● BRIEF: Would you write out the entries again, exactly as they are, but without images?

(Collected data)
+++++
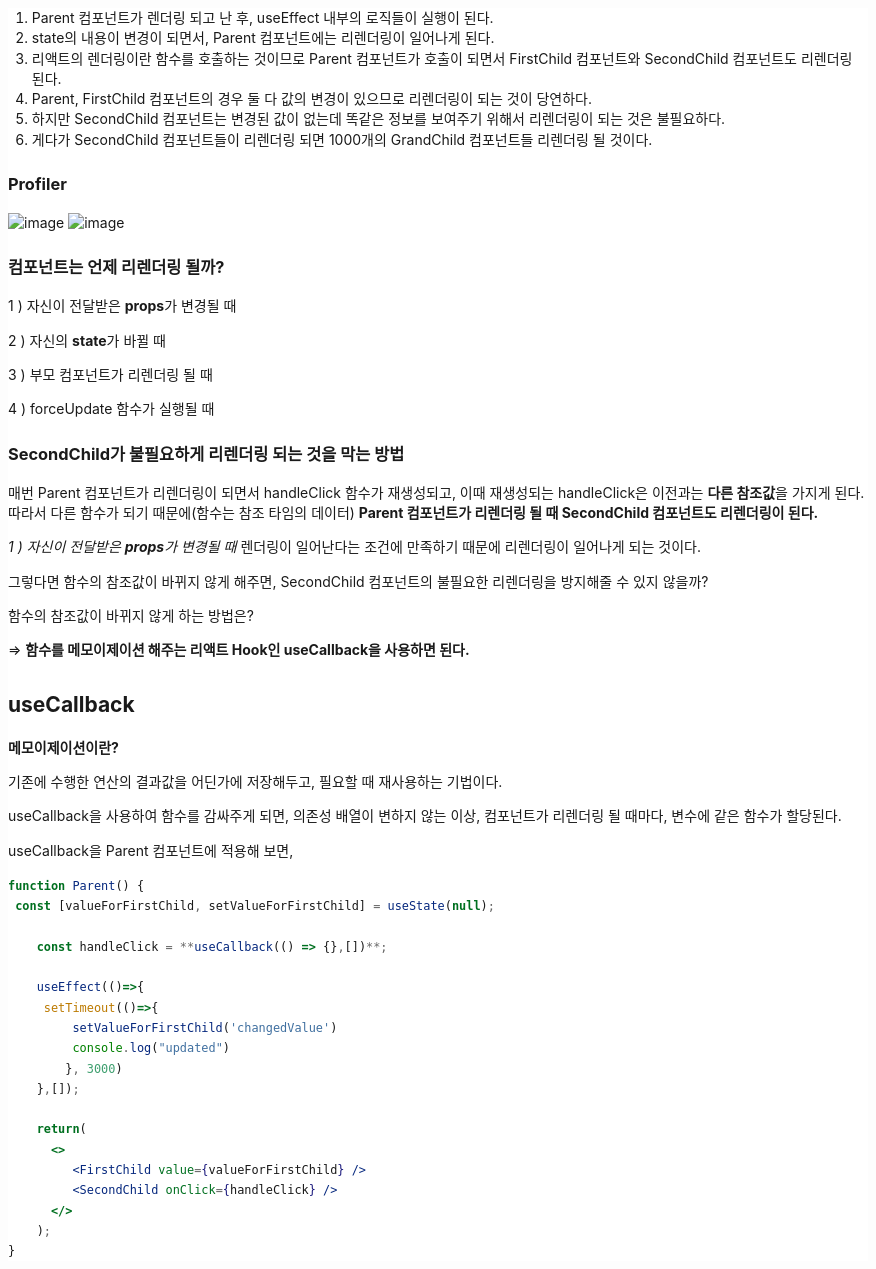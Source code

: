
 ```jsx
```

1. Parent 컴포넌트가 렌더링 되고 난 후, useEffect 내부의 로직들이 실행이 된다.
2. state의 내용이 변경이 되면서, Parent 컴포넌트에는 리렌더링이 일어나게 된다.
3. 리액트의 렌더링이란 함수를 호출하는 것이므로 Parent 컴포넌트가 호출이 되면서 FirstChild 컴포넌트와 SecondChild 컴포넌트도 리렌더링 된다.
4. Parent, FirstChild 컴포넌트의 경우 둘 다 값의 변경이 있으므로 리렌더링이 되는 것이 당연하다.
5. 하지만 SecondChild 컴포넌트는 변경된 값이 없는데 똑같은 정보를 보여주기 위해서 리렌더링이 되는 것은 불필요하다.
6. 게다가 SecondChild 컴포넌트들이 리렌더링 되면 1000개의 GrandChild 컴포넌트들 리렌더링 될 것이다.

### Profiler

<img width="466" alt="image" src="https://github.com/user-attachments/assets/8229f8e7-ae15-49e2-bc20-3bbbb14deb58">
<img width="690" alt="image" src="https://github.com/user-attachments/assets/1670e547-293b-40da-b99b-84fec5442060">

### 컴포넌트는 언제 리렌더링 될까?

1 ) 자신이 전달받은 **props**가 변경될 때

2 ) 자신의 **state**가 바뀔 때

3 ) 부모 컴포넌트가 리렌더링 될 때

4 ) forceUpdate 함수가 실행될 때

### **SecondChild가 불필요하게 리렌더링 되는 것을 막는 방법**

매번 Parent 컴포넌트가 리렌더링이 되면서 handleClick 함수가 재생성되고, 이때 재생성되는 handleClick은 이전과는 **다른 참조값**을 가지게 된다. 따라서 다른 함수가 되기 때문에(함수는 참조 타임의 데이터) **Parent 컴포넌트가 리렌더링 될 때 SecondChild 컴포넌트도 리렌더링이 된다.**

_1 ) 자신이 전달받은 **props**가 변경될 때_ 렌더링이 일어난다는 조건에 만족하기 때문에 리렌더링이 일어나게 되는 것이다.

그렇다면 함수의 참조값이 바뀌지 않게 해주면, SecondChild 컴포넌트의 불필요한 리렌더링을 방지해줄 수 있지 않을까?

함수의 참조값이 바뀌지 않게 하는 방법은?

⇒ **함수를 메모이제이션 해주는 리액트 Hook인 useCallback을 사용하면 된다.**

## useCallback

**메모이제이션이란?**

기존에 수행한 연산의 결과값을 어딘가에 저장해두고, 필요할 때 재사용하는 기법이다.

useCallback을 사용하여 함수를 감싸주게 되면, 의존성 배열이 변하지 않는 이상, 컴포넌트가 리렌더링 될 때마다, 변수에 같은 함수가 할당된다.

useCallback을 Parent 컴포넌트에 적용해 보면,
```jsx
function Parent() {
 const [valueForFirstChild, setValueForFirstChild] = useState(null);
    
    const handleClick = **useCallback(() => {},[])**;
    
    useEffect(()=>{
     setTimeout(()=>{
         setValueForFirstChild('changedValue')
         console.log("updated")
        }, 3000)
    },[]);
    
    return(
      <>
         <FirstChild value={valueForFirstChild} />
         <SecondChild onClick={handleClick} />
      </>
    );
}
```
+++++
● WRITTEN ANSWER:
Source code

:
 ```jsx
```

1. Parent 컴포넌트가 렌더링 되고 난 후, useEffect 내부의 로직들이 실행이 된다.
2. state의 내용이 변경이 되면서, Parent 컴포넌트에는 리렌더링이 일어나게 된다.
3. 리액트의 렌더링이란 함수를 호출하는 것이므로 Parent 컴포넌트가 호출이 되면서 FirstChild 컴포넌트와 SecondChild 컴포넌트도 리렌더링 된다.
4. Parent, FirstChild 컴포넌트의 경우 둘 다 값의 변경이 있으므로 리렌더링이 되는 것이 당연하다.
5. 하지만 SecondChild 컴포넌트는 변경된 값이 없는데 똑같은 정보를 보여주기 위해서 리렌더링이 되는 것은 불필요하다.
6. 게다가 SecondChild 컴포넌트들이 리렌더링 되면 1000개의 GrandChild 컴포넌트들 리렌더링 될 것이다.

### Profiler

<img width="466" alt="image" src="https://github.com/user-attachments/assets/8229f8e7-ae15-49e2-bc20-3bbbb14deb58">
<img width="690" alt="image" src="https://github.com/user-attachments/assets/1670e547-293b-40da-b99b-84fec5442060">

### 컴포넌트는 언제 리렌더링 될까?

1 ) 자신이 전달받은 **props**가 변경될 때

2 ) 자신의 **state**가 바뀔 때

3 ) 부모 컴포넌트가 리렌더링 될 때

4 ) forceUpdate 함수가 실행될 때

### **SecondChild가 불필요하게 리렌더링 되는 것을 막는 방법**

매번 Parent 컴포넌트가 리렌더링이 되면서 handleClick 함수가 재생성되고, 이때 재생성되는 handleClick은 이전과는 **다른 참조값**을 가지게 된다. 따라서 다른 함수가 되기 때문에(함수는 참조 타임의 데이터) **Parent 컴포넌트가 리렌더링 될 때 SecondChild 컴포넌트도 리렌더링이 된다.**

_1 ) 자신이 전달받은 **props**가 변경될 때_ 렌더링이 일어난다는 조건에 만족하기 때문에 리렌더링이 일어나게 되는 것이다.

그렇다면 함수의 참조값이 바뀌지 않게 해주면, SecondChild 컴포넌트의 불필요한 리렌더링을 방지해줄 수 있지 않을까?

함수의 참조값이 바뀌지 않게 하는 방법은?

⇒ **함수를 메모이제이션 해주는 리액트 Hook인 useCallback을 사용하면 된다.**

## useCallback

**메모이제이션이란?**

기존에 수행한 연산의 결과값을 어딘가에 저장해두고, 필요할 때 재사용하는 기법이다.

useCallback을 사용하여 함수를 감싸주게 되면, 의존성 배열이 변하지 않는 이상, 컴포넌트가 리렌더링 될 때마다, 변수에 같은 함수가 할당된다.

useCallback을 Parent 컴포넌트에 적용해 보면,
```jsx
function Parent() {
 const [valueForFirstChild, setValueForFirstChild] = useState(null);
    
    const handleClick = **useCallback(() => {},[])**;
    
    useEffect(()=>{
     setTimeout(()=>{
         setValueForFirstChild('changedValue')
         console.log("updated")
        }, 3000)
    },[]);
    
    return(
      <>
         <FirstChild value={valueForFirstChild} />
         <SecondChild onClick={handleClick} />
      </>
    );
}
```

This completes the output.